[What you need to do]: Among these entries, how many lines have the string "section" in them? Only the number is needed.

===== Task material

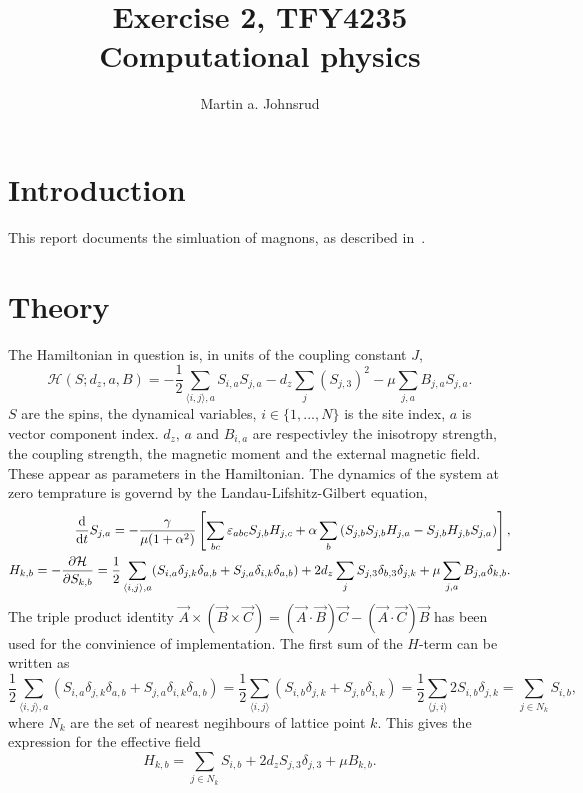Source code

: \documentclass{article}
\title{Exercise 2, TFY4235 Computational physics}
\author{Martin a. Johnsrud}
\date{}
\begin{document}
    \maketitle
    \section*{Introduction}
    This report documents the simluation of magnons, as described in~\cite{exercise}.

    \section*{Theory}
    The Hamiltonian in question is, in units of the coupling constant $J$, 
    \begin{equation*}
        \mathcal{H}(S; d_z, a, B) = -\frac{1}{2} \sum_{\langle i, j \rangle, a} S_{i, a} S_{j, a} - d_z \sum_{j} (S_{j,3})^2 - \mu \sum_{j, a} B_{j, a} S_{j,a}.
    \end{equation*}
    $S$ are the spins, the dynamical variables, $i\in\{1, ..., N\}$ is the site index, $a$ is vector component index. $d_z, \, a$ and $B_{i, a}$ are respectivley the inisotropy strength, the coupling strength, the magnetic moment and the external magnetic field. These appear as parameters in the Hamiltonian. The dynamics of the system at zero temprature is governd by the Landau-Lifshitz-Gilbert equation,
    \begin{align*}
        \dv{t} S_{j, a} = - \frac{\gamma}{\mu(1 + \alpha^2)}\left[\sum_{b c}\varepsilon_{abc}S_{j, b}H_{j,c} + \alpha \sum_{b}\left(S_{j, b}S_{j, b}H_{j, a} - S_{j, b}H_{j, b}S_{j, a}\right)\right], \\
        H_{k, b} = - \pdv{\mathcal{H}}{S_{k, b}} = \frac{1}{2}\sum_{\langle i, j \rangle, a} (S_{i, a}\delta_{j,k}\delta_{a, b} + S_{j, a}\delta_{i,k}\delta_{a, b}) + 2 d_z \sum_{j} S_{j,3} \delta_{b, 3}\delta_{j, k} + \mu \sum_{j, a} B_{j, a} \delta_{k,b}.
    \end{align*}
    The triple product identity $\vec A \times (\vec B \times \vec C) = (\vec A \cdot \vec B) \vec C - (\vec A \cdot \vec C) \vec B$ has been used for the convinience of implementation. The first sum of the $H$-term can be written as
    \begin{equation*}
        \frac{1}{2}\sum_{\langle i, j \rangle, a} (S_{i, a}\delta_{j,k}\delta_{a, b} + S_{j, a}\delta_{i,k}\delta_{a, b}) = \frac{1}{2}\sum_{\langle i, j \rangle} (S_{i, b}\delta_{j,k} + S_{j, b}\delta_{i,k}) = \frac{1}{2}\sum_{\langle j, i \rangle} 2S_{i, b} \delta_{j, k} = \sum_{j \in N_k} S_{i, b},
    \end{equation*}
    where $N_k$ are the set of nearest negihbours of lattice point $k$. This gives the expression for the effective field
    \begin{equation*}
        H_{k, b} = \sum_{j \in N_k} S_{i, b} + 2d_z S_{j, 3} \delta_{j, 3} + \mu B_{k, b}.
    \end{equation*}
    
    
\end{document}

==========

[Finished exercise]: 2